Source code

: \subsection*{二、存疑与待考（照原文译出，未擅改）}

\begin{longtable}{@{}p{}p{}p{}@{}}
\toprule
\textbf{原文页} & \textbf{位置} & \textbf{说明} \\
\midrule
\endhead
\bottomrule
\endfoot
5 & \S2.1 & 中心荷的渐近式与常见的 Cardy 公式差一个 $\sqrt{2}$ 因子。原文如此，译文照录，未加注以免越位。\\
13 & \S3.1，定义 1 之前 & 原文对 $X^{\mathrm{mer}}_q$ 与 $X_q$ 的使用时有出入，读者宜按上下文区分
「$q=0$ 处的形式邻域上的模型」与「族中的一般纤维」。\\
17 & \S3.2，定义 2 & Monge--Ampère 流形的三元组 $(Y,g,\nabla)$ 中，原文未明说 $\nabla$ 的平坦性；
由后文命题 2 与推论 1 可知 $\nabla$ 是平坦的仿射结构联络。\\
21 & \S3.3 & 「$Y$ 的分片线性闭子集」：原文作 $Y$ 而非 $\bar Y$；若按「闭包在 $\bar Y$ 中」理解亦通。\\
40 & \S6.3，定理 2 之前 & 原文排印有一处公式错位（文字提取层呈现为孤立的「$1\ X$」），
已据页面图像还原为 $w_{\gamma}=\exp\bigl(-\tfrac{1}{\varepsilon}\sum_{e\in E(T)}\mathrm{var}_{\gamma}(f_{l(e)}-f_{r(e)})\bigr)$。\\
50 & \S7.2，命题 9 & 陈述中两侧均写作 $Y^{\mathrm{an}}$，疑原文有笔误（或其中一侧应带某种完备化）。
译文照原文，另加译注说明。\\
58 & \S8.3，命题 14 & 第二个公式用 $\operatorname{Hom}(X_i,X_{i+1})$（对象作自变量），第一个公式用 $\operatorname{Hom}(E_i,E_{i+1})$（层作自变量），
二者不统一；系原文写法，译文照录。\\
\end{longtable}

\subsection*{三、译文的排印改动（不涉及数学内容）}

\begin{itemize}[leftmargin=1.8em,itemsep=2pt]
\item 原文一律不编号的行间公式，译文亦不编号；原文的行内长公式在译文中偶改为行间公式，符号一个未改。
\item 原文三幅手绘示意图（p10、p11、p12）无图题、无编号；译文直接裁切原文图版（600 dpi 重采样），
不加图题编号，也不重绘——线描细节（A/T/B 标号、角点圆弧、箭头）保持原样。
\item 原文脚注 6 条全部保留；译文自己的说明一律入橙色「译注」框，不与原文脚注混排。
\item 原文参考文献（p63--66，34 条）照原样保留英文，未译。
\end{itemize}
==========
** WHAT YOU HAVE TO DO **
Copy out each line in the listing that has the word "nabla".

** FINAL ANSWER **
17 & \S3.2，定义 2 & Monge--Ampère 流形的三元组 $(Y,g,\nabla)$ 中，原文未明说 $\nabla$ 的平坦性；
由后文命题 2 与推论 1 可知 $\nabla$ 是平坦的仿射结构联络。\\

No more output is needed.